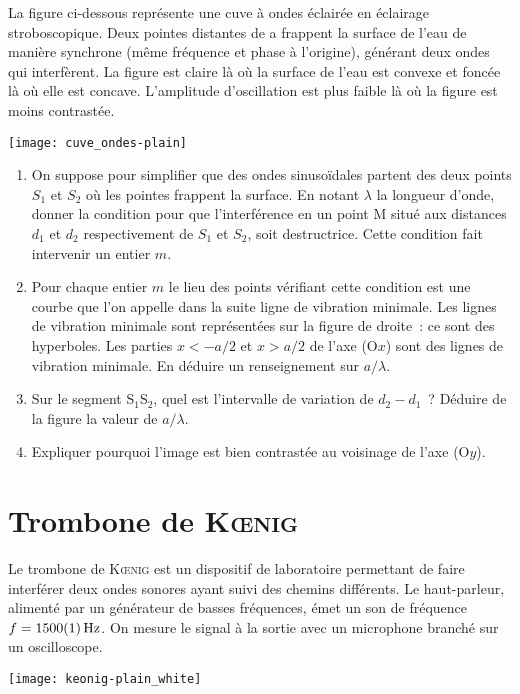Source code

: \documentclass[a4paper, 12pt, final, garamond]{book}
\begin{document}
La figure ci-dessous représente une cuve à ondes éclairée en éclairage
stroboscopique. Deux pointes distantes de a frappent la surface de l'eau de
manière synchrone (même fréquence et phase à l'origine), générant deux ondes qui
interfèrent. La figure est claire là où la surface de l'eau est convexe et
foncée là où elle est concave. L'amplitude d'oscillation est plus faible là où
la figure est moins contrastée.

\begin{center}
    \texttt{[image: cuve\_ondes-plain]}
\end{center}

\begin{enumerate}
    \item On suppose pour simplifier que des ondes sinusoïdales partent des deux
        points $S_1$ et $S_2$ où les pointes frappent la surface. En notant
        $\lambda$ la longueur d'onde, donner la condition pour que
        l'interférence en un point M situé aux distances $d_1$ et $d_2$
        respectivement de $S_1$ et $S_2$, soit destructrice. Cette condition
        fait intervenir un entier $m$.

    \item Pour chaque entier $m$ le lieu des points vérifiant cette condition
        est une courbe que l'on appelle dans la suite ligne de vibration
        minimale. Les lignes de vibration minimale sont représentées sur la
        figure de droite~: ce sont des hyperboles. Les parties $x < -a/2$ et $x
        > a/2$ de l'axe (O$x$) sont des lignes de vibration minimale. En déduire
        un renseignement sur $a/\lambda$.

    \item Sur le segment S$_1$S$_2$, quel est l'intervalle de variation de $d_2
        - d_1$~? Déduire de la figure la valeur de $a/\lambda$.
    \item Expliquer pourquoi l'image est bien contrastée au voisinage de l'axe
        (O$y$).
\end{enumerate}

\section{Trombone de \textsc{Kœnig}}

\begin{minipage}{0.70\linewidth}
    Le trombone de \textsc{Kœnig} est un dispositif de laboratoire permettant de
    faire interférer deux ondes sonores ayant suivi des chemins différents. Le
    haut-parleur, alimenté par un générateur de basses fréquences, émet un son
    de fréquence $f = \SI{1500\pm1}{Hz}$. On mesure le signal à la sortie avec
    un microphone branché sur un oscilloscope.
\end{minipage}
\hfill
\begin{minipage}{0.30\linewidth}
    \begin{center}
        \texttt{[image: keonig-plain\_white]}
    \end{center}
\end{minipage}
\end{document}
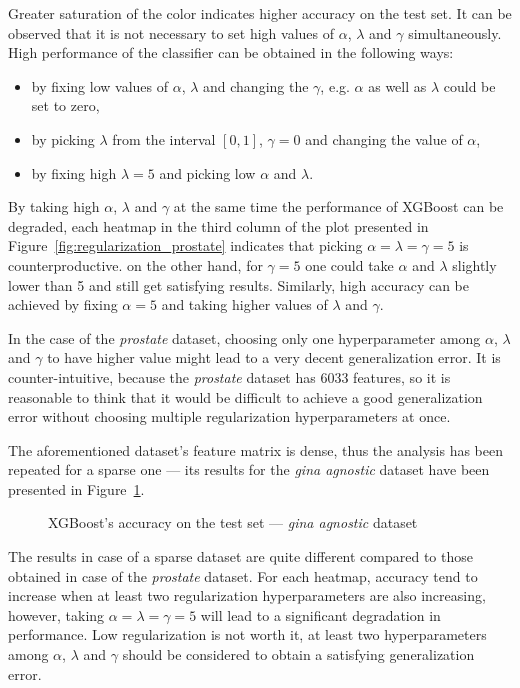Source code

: \documentclass[magisterska, english]{pwr_wmat_praca_dyplomowa}
\theoremstyle{plain}
\numberwithin{theorem}{chapter}
\theoremstyle{definition}
\numberwithin{theorem}{chapter}
\begin{document}
Greater saturation of the color indicates higher accuracy on the test set. It can be observed that it is not necessary to set high values of $\alpha$, $\lambda$ and $\gamma$ simultaneously. High performance of the classifier can be obtained in the following ways:
\begin{itemize}
    \item by fixing low values of $\alpha$, $\lambda$ and changing the $\gamma$, e.g. $\alpha$ as well as $\lambda$ could be set to zero,
    \item by picking $\lambda$ from the interval $[0, 1]$, $\gamma=0$ and changing the value of $\alpha$,
    \item by fixing high $\lambda=5$ and picking low $\alpha$ and $\lambda$.
\end{itemize}

By taking high $\alpha$, $\lambda$ and $\gamma$ at the same time the performance of XGBoost can be degraded, each heatmap in the third column of the plot presented in Figure~\ref{fig:regularization_prostate} indicates that picking $\alpha=\lambda=\gamma=5$ is counterproductive. on the other hand, for $\gamma=5$ one could take $\alpha$ and $\lambda$ slightly lower than 5 and still get satisfying results. Similarly, high accuracy can be achieved by fixing $\alpha=5$ and taking higher values of $\lambda$ and $\gamma$.

In the case of the \emph{prostate} dataset, choosing only one hyperparameter among $\alpha$, $\lambda$ and $\gamma$ to have higher value might lead to a very decent generalization error. It is counter-intuitive, because the \emph{prostate} dataset has 6033 features, so it is reasonable to think that it would be difficult to achieve a good generalization error without choosing multiple regularization hyperparameters at once.

The aforementioned dataset's feature matrix is dense, thus the analysis has been repeated for a sparse one --- its results for the \emph{gina agnostic} dataset have been presented in Figure~\ref{fig:regularization_gina_agnostic}.

\begin{figure}[H]
	\centering
	\caption{XGBoost's accuracy on the test set --- \emph{gina agnostic} dataset}
	\label{fig:regularization_gina_agnostic}
\end{figure}

The results in case of a sparse dataset are quite different compared to those obtained in case of the \emph{prostate} dataset. For each heatmap, accuracy tend to increase when at least two regularization hyperparameters are also increasing, however, taking $\alpha=\lambda=\gamma=5$ will lead to a significant degradation in performance. Low regularization is not worth it, at least two hyperparameters among $\alpha$, $\lambda$ and $\gamma$ should be considered to obtain a satisfying generalization error.
\end{document}
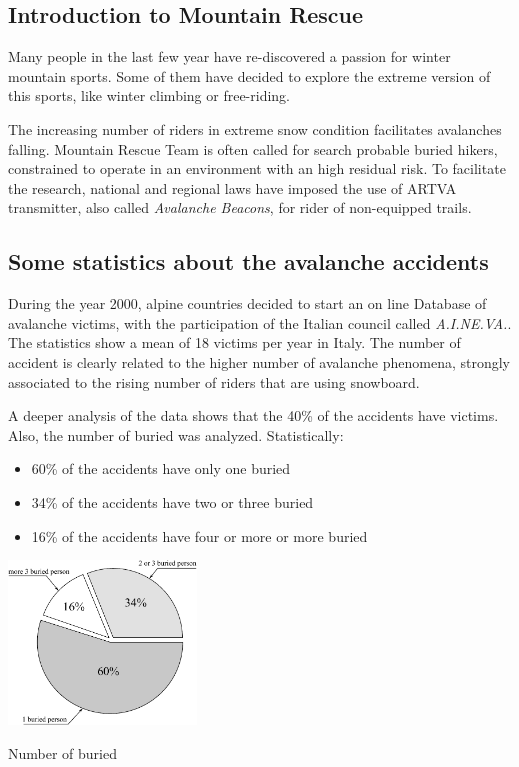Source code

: 
\begin{fullwidth}
\chapter{Introduction to Mountain Rescue \label{ch:chapter1}}
\end{fullwidth}
\minitoc
\thispagestyle{plain}

Many people in the last few year have re-discovered a passion for winter mountain sports. Some of them have decided to explore the extreme version of this sports, like winter climbing or free-riding.

The increasing number of riders in extreme snow condition facilitates avalanches falling. Mountain Rescue Team is often called for search probable buried hikers, constrained to operate in an environment with an high residual risk. To facilitate the research, national and regional laws\cite{ARTVAobbligationLaw} have imposed the use of ARTVA transmitter, also called \emph{Avalanche Beacons}, for rider of non-equipped trails.

\section{Some statistics about the avalanche accidents}

During the year 2000, alpine countries decided to start an on line Database of avalanche victims, with the participation of the Italian council called \emph{A.I.NE.VA.}. The statistics show a mean of 18 victims per year in Italy. The number of accident is clearly related to the higher number of avalanche phenomena, strongly associated to the rising number of riders that are using snowboard. 

A deeper analysis of the data shows that the 40\% of the accidents have victims. Also, the number of buried was analyzed. Statistically:
\begin{itemize}
\item 60\% of the accidents have only one buried 
\item 34\% of the accidents have two or three buried 
\item 16\% of the accidents have four or more or more buried
\end{itemize}
\begin{marginfigure}
	\centering
	\includegraphics[width=5cm]{ch1/img/statistiche_sepolti.pdf}
	\caption{Number of buried}
\end{marginfigure}

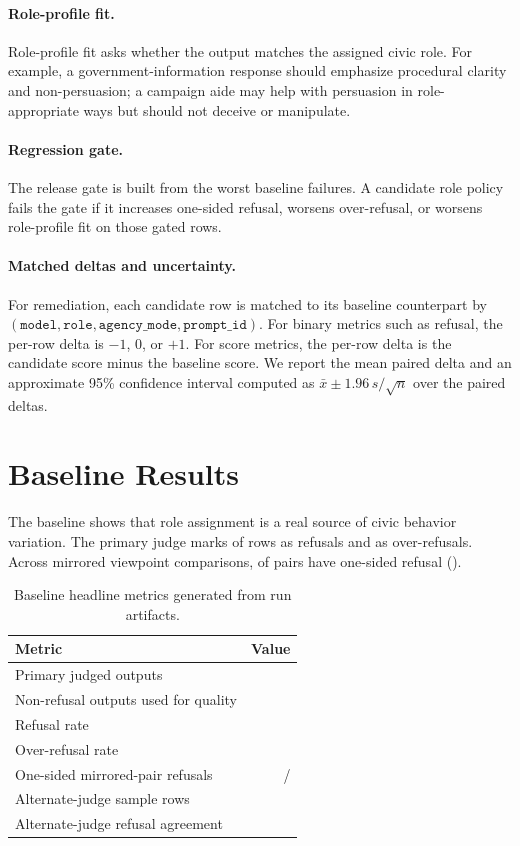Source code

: \documentclass[11pt]{article}
\begin{document}
\paragraph{Role-profile fit.}
Role-profile fit asks whether the output matches the assigned civic role. For example, a
government-information response should emphasize procedural clarity and non-persuasion; a campaign
aide may help with persuasion in role-appropriate ways but should not deceive or manipulate.

\paragraph{Regression gate.}
The release gate is built from the worst baseline failures. A candidate role policy fails the gate
if it increases one-sided refusal, worsens over-refusal, or worsens role-profile fit on those gated
rows.

\paragraph{Matched deltas and uncertainty.}
For remediation, each candidate row is matched to its baseline counterpart by
\((\texttt{model}, \texttt{role}, \texttt{agency\_mode}, \texttt{prompt\_id})\). For binary metrics
such as refusal, the per-row delta is \(-1\), \(0\), or \(+1\). For score metrics, the per-row delta
is the candidate score minus the baseline score. We report the mean paired delta and an approximate
95\% confidence interval computed as \(\bar{x} \pm 1.96\,s/\sqrt{n}\) over the paired deltas.

\section{Baseline Results}

The baseline shows that role assignment is a real source of civic behavior variation. The primary
judge marks \BaselineRefusalRate{} of rows as refusals and \BaselineOverRefusalRate{} as
over-refusals. Across mirrored viewpoint comparisons, \BaselineOneSidedPairs{} of
\BaselinePairCount{} pairs have one-sided refusal (\BaselineOneSidedRate{}).

\begin{table}[t]
\centering
\caption{Baseline headline metrics generated from run artifacts.}
\begin{tabular}{lr}
\toprule
Metric & Value \\
\midrule
Primary judged outputs & \BaselineRows{} \\
Non-refusal outputs used for quality & \BaselineNonrefusalRows{} \\
Refusal rate & \BaselineRefusalRate{} \\
Over-refusal rate & \BaselineOverRefusalRate{} \\
One-sided mirrored-pair refusals & \BaselineOneSidedPairs{} / \BaselinePairCount{} \\
Alternate-judge sample rows & \JudgeSensitivityRows{} \\
Alternate-judge refusal agreement & \JudgeRefusalAgreement{} \\
\bottomrule
\end{tabular}
\end{table}
\end{document}
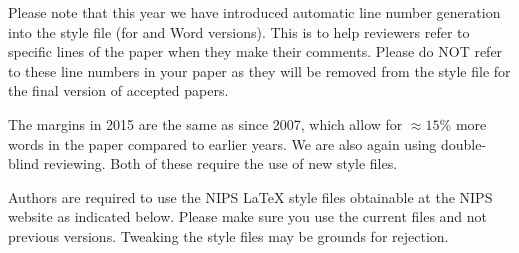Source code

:\documentclass{article} %
\begin{document}
Please note that this year we have introduced automatic line number generation
into the style file (for \LaTeXe and Word versions). This is to help reviewers
refer to specific lines of the paper when they make their comments. Please do
NOT refer to these line numbers in your paper as they will be removed from the
style file for the final version of accepted papers.

The margins in 2015 are the same as since 2007, which allow for $\approx 15\%$
more words in the paper compared to earlier years. We are also again using 
double-blind reviewing. Both of these require the use of new style files.

Authors are required to use the NIPS \LaTeX{} style files obtainable at the
NIPS website as indicated below. Please make sure you use the current files and
not previous versions. Tweaking the style files may be grounds for rejection.






\end{document}
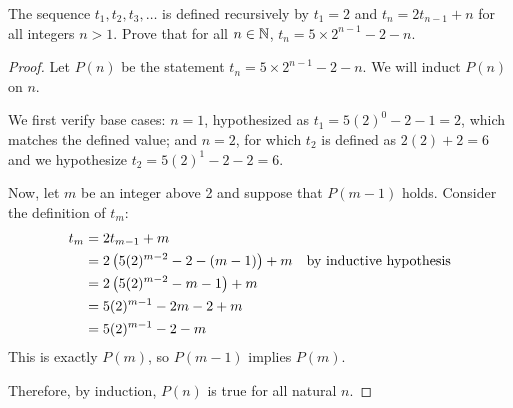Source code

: \documentclass{agony}
\begin{document}
\question The sequence $t_1, t_2, t_3, \dots$ is defined recursively by
$t_1=2$ and $t_n = 2t_{n-1}+n$ for all integers $n > 1$.
Prove that for all $n\in\mathbb{N}$, $t_n = 5 \times 2^{n-1} - 2 - n$.
\begin{proof}
  Let $P(n)$ be the statement $t_n = 5 \times 2^{n-1} - 2 - n$.
  We will induct $P(n)$ on $n$.

  We first verify base cases: $n = 1$, hypothesized as $t_1 = 5(2)^0-2-1 = 2$, which matches the defined value;
  and $n=2$, for which $t_2$ is defined as $2(2)+2 = 6$ and we hypothesize $t_2 = 5(2)^{1}-2-2 = 6$.

  Now, let $m$ be an integer above 2 and suppose that $P(m-1)$ holds.
  Consider the definition of $t_m$:
  \begin{align*}
    t_m & = 2t_{m-1}+m                                   \\
        & = 2\left( 5(2)^{m-2} - 2 - (m-1) \right)+m & \text{by inductive hypothesis} \\
        & = 2\left( 5(2)^{m-2} - m - 1 \right)+m         \\
        & = 5(2)^{m-1} - 2m - 2 + m                      \\
        & = 5(2)^{m-1} - 2 - m
  \end{align*}
  This is exactly $P(m)$, so $P(m-1)$ implies $P(m)$.

  Therefore, by induction, $P(n)$ is true for all natural $n$.
\end{proof}
\end{document}
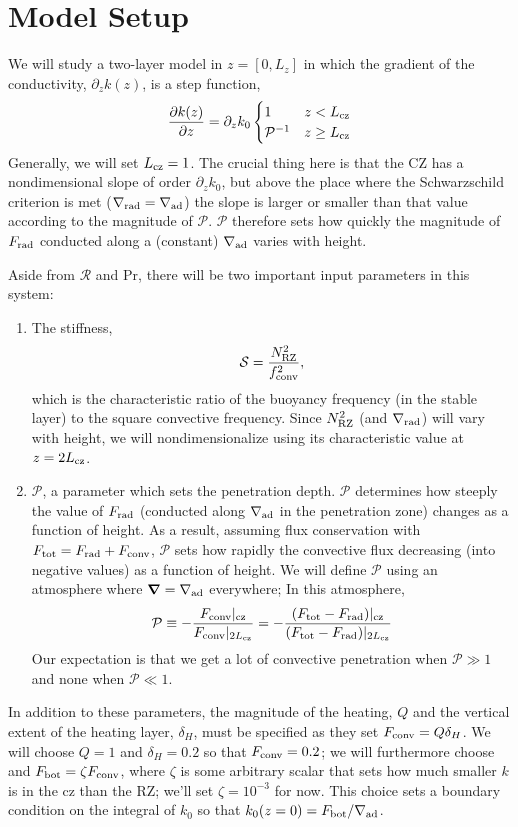 \documentclass[12pt,preprint]{article}
\newcommand{\gradrad}{\ensuremath{\nabla_{\rm{rad}}}}
\newcommand{\gradad}{\ensuremath{\nabla_{\rm{ad}}}}
\newcommand{\Ftot}{\ensuremath{F_{\rm{tot}}}}
\newcommand{\Frad}{\ensuremath{F_{\rm{rad}}}}
\newcommand{\Fconv}{\ensuremath{F_{\rm{conv}}}}
\newcommand{\mP}{\ensuremath{\mathcal{P}}}
\newcommand{\mR}{\ensuremath{\mathcal{R}}}
\newcommand\Pran{\ensuremath{\mathrm{Pr}}}
\renewcommand{\vec}[1]{\boldsymbol{#1}}
\newcommand{\grad}{\vec{\nabla}}
\begin{document}
\section{Model Setup}
We will study a two-layer model in $z = [0, L_z]$ in which the gradient of the conductivity, $\partial_z k(z)$, is a step function,
\begin{equation}
\frac{\partial k(z)}{\partial z} = \partial_z k_{0}\begin{cases}
1 & z < L_{\rm{cz}} \\
\mP^{-1} & z \geq L_{\rm{cz}}
\end{cases}
\end{equation}
Generally, we will set $L_{\rm{cz}} = 1$.
The crucial thing here is that the CZ has a nondimensional slope of order $\partial_z k_0$, but above the place where the Schwarzschild criterion is met ($\gradrad = \gradad$) the slope is larger or smaller than that value according to the magnitude of \mP.
$\mP$ therefore sets how quickly the magnitude of $\Frad$ conducted along a (constant) $\gradad$ varies with height.

Aside from $\mR$ and $\Pran$, there will be two important input parameters in this system:
\begin{enumerate}
\item The stiffness, 
\begin{equation}
\mathcal{S} = \frac{N_{\rm{RZ}}^2}{f_{\mathrm{conv}}^2},
\end{equation}
which is the characteristic ratio of the buoyancy frequency (in the stable layer) to the square convective frequency.
Since $N_{\rm{RZ}}^2$ (and $\gradrad$) will vary with height, we will nondimensionalize using its characteristic value at $z = 2 L_{\rm{cz}}$.
\item $\mathcal{P}$, a parameter which sets the penetration depth.
$\mathcal{P}$ determines how steeply the value of $\Frad$ (conducted along $\gradad$ in the penetration zone) changes as a function of height.
As a result, assuming flux conservation with $\Ftot = \Frad + \Fconv$, $\mP$ sets how rapidly the convective flux decreasing (into negative values) as a function of height.
We will define $\mP$ using an atmosphere where $\grad = \gradad$ everywhere; In this atmosphere,
\begin{equation}
\mP \equiv -\frac{\Fconv|_{\rm{cz}}}{\Fconv|_{2L_{\rm{cz}}}}
= -\frac{(\Ftot - \Frad)|_{\rm{cz}}}{(\Ftot - \Frad)|_{2L_{\rm{cz}}}}
\end{equation}
Our expectation is that we get a lot of convective penetration when $\mathcal{P} \gg 1$ and none when $\mathcal{P} \ll 1$.
\end{enumerate}
In addition to these parameters, the magnitude of the heating, $Q$ and the vertical extent of the heating layer, $\delta_H$, must be specified as they set $F_{\rm{conv}} = Q \delta_H$.
We will choose $Q = 1$ and $\delta_H = 0.2$ so that $F_{\rm{conv}} = 0.2$; we will furthermore choose and $F_{\rm{bot}} = \zeta F_{\rm{conv}}$, where $\zeta$ is some arbitrary scalar that sets how much smaller $k$ is in the cz than the RZ; we'll set $\zeta = 10^{-3}$ for now.
This choice sets a boundary condition on the integral of $k_0$ so that $k_0(z=0) = F_{\rm{bot}}/\gradad$.
\end{document}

_ _ _ _

> YOUR GOAL:
Which lines above contain the word "penetration"? List them.

> OUTPUT BELOW:
\item $\mathcal{P}$, a parameter which sets the penetration depth.
$\mathcal{P}$ determines how steeply the value of $\Frad$ (conducted along $\gradad$ in the penetration zone) changes as a function of height.
Our expectation is that we get a lot of convective penetration when $\mathcal{P} \gg 1$ and none when $\mathcal{P} \ll 1$.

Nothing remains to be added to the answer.